Une offensive anti-crypto ?
Détail de taille, la modification légale introduit la définition d’un cryptoactif en qualité de «bien qui est la représentation numérique d’une valeur et qui existe seulement à une adresse numérique d’un registre distribué». Une définition dont la portée peut légitimement soulever quelques interrogations : cela inclut-il les NFT ? Les stablecoins ? Les parcelles de terrains virtuels dans les métavers ?
Ou, pour reprendre les mots du député Beauchemin lors de la même Commission, «donc, par exemple tous les tableaux crypto ou toutes les chansons de crypto, tout le côté artistique crypto, tout ça est inclus donc dans cette définition-là».
Oui, vraisemblablement.
«Ça peut être inclus, mais évidemment, ce qu’on vise ici, c’est des valeurs numériques, donc plus les cryptomonnaies, des jetons de jeu vidéo dont on m’a parlé aussi comme exemple. C’est tout ce qui peut être considéré comme des cryptoactifs», a confirmé Paul Morin, légiste à Revenu Québec qui accompagnait le ministre à l’Assemblée nationale, précisant au passage que l’expression «registre distribué» faisait bien référence à la chaîne de blocs.

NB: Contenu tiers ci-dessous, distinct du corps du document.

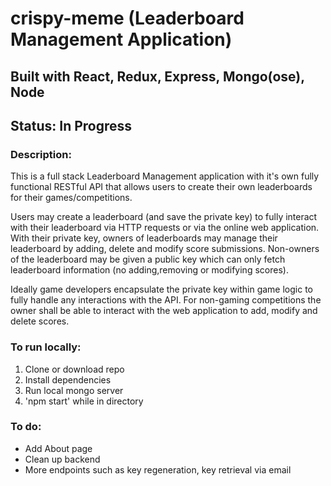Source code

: # crispy-meme (Leaderboard Management Application)
## Built with React, Redux, Express, Mongo(ose), Node

## Status: In Progress

### Description:

This is a full stack Leaderboard Management application with it's own fully functional RESTful API that allows users to create their own leaderboards for their games/competitions. 

Users may create a leaderboard (and save the private key) to fully interact with their leaderboard via HTTP requests or via the online web application. With their private key, owners of leaderboards may manage their leaderboard by adding, delete and modify score submissions. Non-owners of the leaderboard may be given a public key which can only fetch leaderboard information (no adding,removing or modifying scores).

Ideally game developers encapsulate the private key within game logic to fully handle any interactions with the API. For non-gaming competitions the owner shall be able to interact with the web application to add, modify and delete scores.

### To run locally:

1. Clone or download repo
2. Install dependencies
3. Run local mongo server
4. 'npm start' while in directory

### To do:
* Add About page
* Clean up backend
* More endpoints such as key regeneration, key retrieval via email

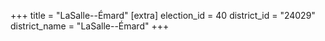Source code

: +++
title = "LaSalle--Émard"
[extra]
election_id = 40
district_id = "24029"
district_name = "LaSalle--Émard"
+++
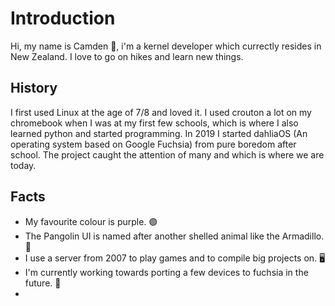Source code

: # Introduction 
Hi, my name is Camden 👋, i'm a kernel developer which currectly resides in New Zealand. I love to go on hikes and learn new things.

## History
I first used Linux at the age of 7/8 and loved it. I used crouton a lot on my chromebook when I was at my first few schools, which is where I also learned python and started programming. In 2019 I started dahliaOS (An operating system based on Google Fuchsia) from pure boredom after school. The project caught the attention of many and which is where we are today.

## Facts
* My favourite colour is purple. 🟣
* The Pangolin UI is named after another shelled animal like the Armadillo. 🐚
* I use a server from 2007 to play games and to compile big projects on. 🖥️
* I'm currently working towards porting a few devices to fuchsia in the future. 🌸
* 
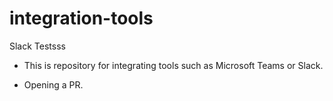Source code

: # integration-tools
Slack Testsss

- This is repository for integrating tools such as Microsoft Teams or Slack.

- Opening a PR.
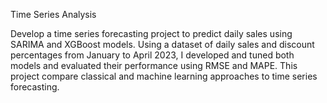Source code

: Time Series Analysis

Develop a time series forecasting project to predict daily sales using SARIMA and XGBoost models. Using a dataset of daily sales and discount percentages from January to April 2023, I developed and tuned both models and evaluated their performance using RMSE and MAPE. This project compare classical and machine learning approaches to time series forecasting.
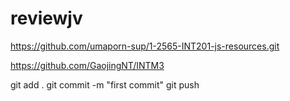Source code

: # reviewjv
https://github.com/umaporn-sup/1-2565-INT201-js-resources.git


https://github.com/GaojingNT/INTM3

git add .
git commit -m "first commit"
git push
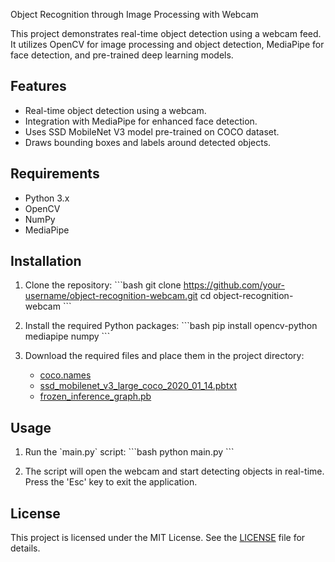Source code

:  Object Recognition through Image Processing with Webcam

This project demonstrates real-time object detection using a webcam feed. It utilizes OpenCV for image processing and object detection, MediaPipe for face detection, and pre-trained deep learning models.

## Features

- Real-time object detection using a webcam.
- Integration with MediaPipe for enhanced face detection.
- Uses SSD MobileNet V3 model pre-trained on COCO dataset.
- Draws bounding boxes and labels around detected objects.

## Requirements

- Python 3.x
- OpenCV
- NumPy
- MediaPipe

## Installation

1. Clone the repository:
   \`\`\`bash
   git clone https://github.com/your-username/object-recognition-webcam.git
   cd object-recognition-webcam
   \`\`\`

2. Install the required Python packages:
   \`\`\`bash
   pip install opencv-python mediapipe numpy
   \`\`\`

3. Download the required files and place them in the project directory:
   - [coco.names](https://github.com/pjreddie/darknet/blob/master/data/coco.names)
   - [ssd_mobilenet_v3_large_coco_2020_01_14.pbtxt](https://github.com/opencv/opencv_extra/blob/master/testdata/dnn/ssd_mobilenet_v3_large_coco_2020_01_14.pbtxt)
   - [frozen_inference_graph.pb](http://download.tensorflow.org/models/object_detection/ssd_mobilenet_v3_large_coco_2020_01_14.tar.gz)

## Usage

1. Run the \`main.py\` script:
   \`\`\`bash
   python main.py
   \`\`\`

2. The script will open the webcam and start detecting objects in real-time. Press the 'Esc' key to exit the application.

## License

This project is licensed under the MIT License. See the [LICENSE](./LICENSE) file for details.


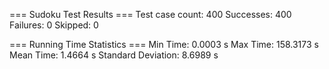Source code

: === Sudoku Test Results ===
Test case count: 400
Successes: 400
Failures: 0
Skipped: 0

=== Running Time Statistics ===
Min Time: 0.0003 s
Max Time: 158.3173 s
Mean Time: 1.4664 s
Standard Deviation: 8.6989 s
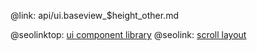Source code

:@link: api/ui.baseview_$height_other.md

@seolinktop: [ui component library](https://webix.com)
@seolink: [scroll layout](https://webix.com/widget/scrollview/)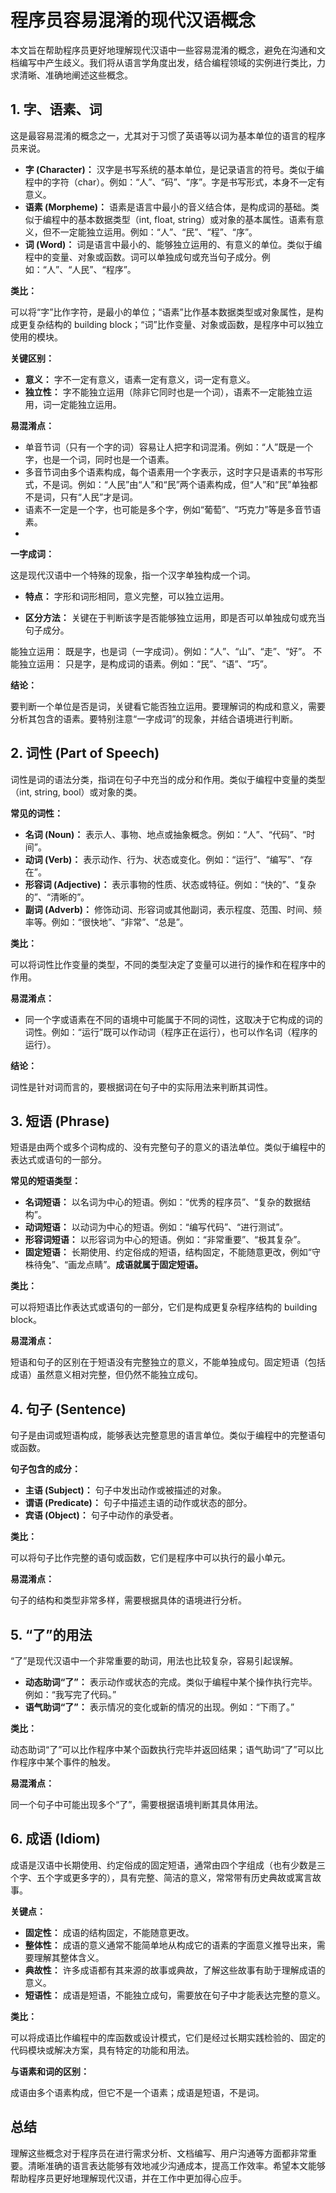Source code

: # 程序员容易混淆的现代汉语概念 

本文旨在帮助程序员更好地理解现代汉语中一些容易混淆的概念，避免在沟通和文档编写中产生歧义。我们将从语言学角度出发，结合编程领域的实例进行类比，力求清晰、准确地阐述这些概念。

## 1. 字、语素、词

这是最容易混淆的概念之一，尤其对于习惯了英语等以词为基本单位的语言的程序员来说。

*   **字 (Character)：** 汉字是书写系统的基本单位，是记录语言的符号。类似于编程中的字符（char）。例如：“人”、“码”、“序”。字是书写形式，本身不一定有意义。
*   **语素 (Morpheme)：** 语素是语言中最小的音义结合体，是构成词的基础。类似于编程中的基本数据类型（int, float, string）或对象的基本属性。语素有意义，但不一定能独立运用。例如：“人”、“民”、“程”、“序”。
*   **词 (Word)：** 词是语言中最小的、能够独立运用的、有意义的单位。类似于编程中的变量、对象或函数。词可以单独成句或充当句子成分。例如：“人”、“人民”、“程序”。

**类比：**

可以将“字”比作字符，是最小的单位；“语素”比作基本数据类型或对象属性，是构成更复杂结构的 building block；“词”比作变量、对象或函数，是程序中可以独立使用的模块。

**关键区别：**

*   **意义：** 字不一定有意义，语素一定有意义，词一定有意义。
*   **独立性：** 字不能独立运用（除非它同时也是一个词），语素不一定能独立运用，词一定能独立运用。

**易混淆点：**

*   单音节词（只有一个字的词）容易让人把字和词混淆。例如：“人”既是一个字，也是一个词，同时也是一个语素。
*   多音节词由多个语素构成，每个语素用一个字表示，这时字只是语素的书写形式，不是词。例如：“人民”由“人”和“民”两个语素构成，但“人”和“民”单独都不是词，只有“人民”才是词。
*   语素不一定是一个字，也可能是多个字，例如“葡萄”、“巧克力”等是多音节语素。
*   
**一字成词：**

这是现代汉语中一个特殊的现象，指一个汉字单独构成一个词。

*  **特点：** 字形和词形相同，意义完整，可以独立运用。

*  **区分方法：** 关键在于判断该字是否能够独立运用，即是否可以单独成句或充当句子成分。

能独立运用： 既是字，也是词（一字成词）。例如：“人”、“山”、“走”、“好”。
不能独立运用： 只是字，是构成词的语素。例如：“民”、“语”、“巧”。

**结论：**

要判断一个单位是否是词，关键看它能否独立运用。要理解词的构成和意义，需要分析其包含的语素。要特别注意“一字成词”的现象，并结合语境进行判断。

## 2. 词性 (Part of Speech)

词性是词的语法分类，指词在句子中充当的成分和作用。类似于编程中变量的类型（int, string, bool）或对象的类。

**常见的词性：**

*   **名词 (Noun)：** 表示人、事物、地点或抽象概念。例如：“人”、“代码”、“时间”。
*   **动词 (Verb)：** 表示动作、行为、状态或变化。例如：“运行”、“编写”、“存在”。
*   **形容词 (Adjective)：** 表示事物的性质、状态或特征。例如：“快的”、“复杂的”、“清晰的”。
*   **副词 (Adverb)：** 修饰动词、形容词或其他副词，表示程度、范围、时间、频率等。例如：“很快地”、“非常”、“总是”。

**类比：**

可以将词性比作变量的类型，不同的类型决定了变量可以进行的操作和在程序中的作用。

**易混淆点：**

*   同一个字或语素在不同的语境中可能属于不同的词性，这取决于它构成的词的词性。例如：“运行”既可以作动词（程序正在运行），也可以作名词（程序的运行）。

**结论：**

词性是针对词而言的，要根据词在句子中的实际用法来判断其词性。

## 3. 短语 (Phrase)

短语是由两个或多个词构成的、没有完整句子的意义的语法单位。类似于编程中的表达式或语句的一部分。

**常见的短语类型：**

*   **名词短语：** 以名词为中心的短语。例如：“优秀的程序员”、“复杂的数据结构”。
*   **动词短语：** 以动词为中心的短语。例如：“编写代码”、“进行测试”。
*   **形容词短语：** 以形容词为中心的短语。例如：“非常重要”、“极其复杂”。
*   **固定短语：** 长期使用、约定俗成的短语，结构固定，不能随意更改，例如“守株待兔”、“画龙点睛”。**成语就属于固定短语。**

**类比：**

可以将短语比作表达式或语句的一部分，它们是构成更复杂程序结构的 building block。

**易混淆点：**

短语和句子的区别在于短语没有完整独立的意义，不能单独成句。固定短语（包括成语）虽然意义相对完整，但仍然不能独立成句。

## 4. 句子 (Sentence)

句子是由词或短语构成，能够表达完整意思的语言单位。类似于编程中的完整语句或函数。

**句子包含的成分：**

*   **主语 (Subject)：** 句子中发出动作或被描述的对象。
*   **谓语 (Predicate)：** 句子中描述主语的动作或状态的部分。
*   **宾语 (Object)：** 句子中动作的承受者。

**类比：**

可以将句子比作完整的语句或函数，它们是程序中可以执行的最小单元。

**易混淆点：**

句子的结构和类型非常多样，需要根据具体的语境进行分析。

## 5. “了”的用法

“了”是现代汉语中一个非常重要的助词，用法也比较复杂，容易引起误解。

*   **动态助词“了”：** 表示动作或状态的完成。类似于编程中某个操作执行完毕。例如：“我写完了代码。”
*   **语气助词“了”：** 表示情况的变化或新的情况的出现。例如：“下雨了。”

**类比：**

动态助词“了”可以比作程序中某个函数执行完毕并返回结果；语气助词“了”可以比作程序中某个事件的触发。

**易混淆点：**

同一个句子中可能出现多个“了”，需要根据语境判断其具体用法。

## 6. 成语 (Idiom)

成语是汉语中长期使用、约定俗成的固定短语，通常由四个字组成（也有少数是三个字、五个字或更多字的），具有完整、简洁的意义，常常带有历史典故或寓言故事。

**关键点：**

*   **固定性：** 成语的结构固定，不能随意更改。
*   **整体性：** 成语的意义通常不能简单地从构成它的语素的字面意义推导出来，需要理解其整体含义。
*   **典故性：** 许多成语都有其来源的故事或典故，了解这些故事有助于理解成语的意义。
*   **短语性：** 成语是短语，不能独立成句，需要放在句子中才能表达完整的意义。

**类比：**

可以将成语比作编程中的库函数或设计模式，它们是经过长期实践检验的、固定的代码模块或解决方案，具有特定的功能和用法。

**与语素和词的区别：**

成语由多个语素构成，但它不是一个语素；成语是短语，不是词。

## 总结

理解这些概念对于程序员在进行需求分析、文档编写、用户沟通等方面都非常重要。清晰准确的语言表达能够有效地减少沟通成本，提高工作效率。希望本文能够帮助程序员更好地理解现代汉语，并在工作中更加得心应手。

Une mesure contraignante annonçant d’autres resserrages réglementaires, s’inquièteront peut-être certains acteurs du Québec Inc. déjà actifs ou planifiant d’entrer dans l’écosystème du bitcoin. Ce serait oublié que pour le ministre des Finances les cryptomonnaies ne constituent ni un outil d’épargne ni un outil d’échange. «Et en aucun cas le gouvernement du Québec n’encourage l’utilisation de la cryptomonnaie», avait insisté Éric Girard quelques mois plus tôt lors des études des crédits budgétaires, exhortant quiconque qui recourt aux crypto à «la prudence et la saine gestion des risques».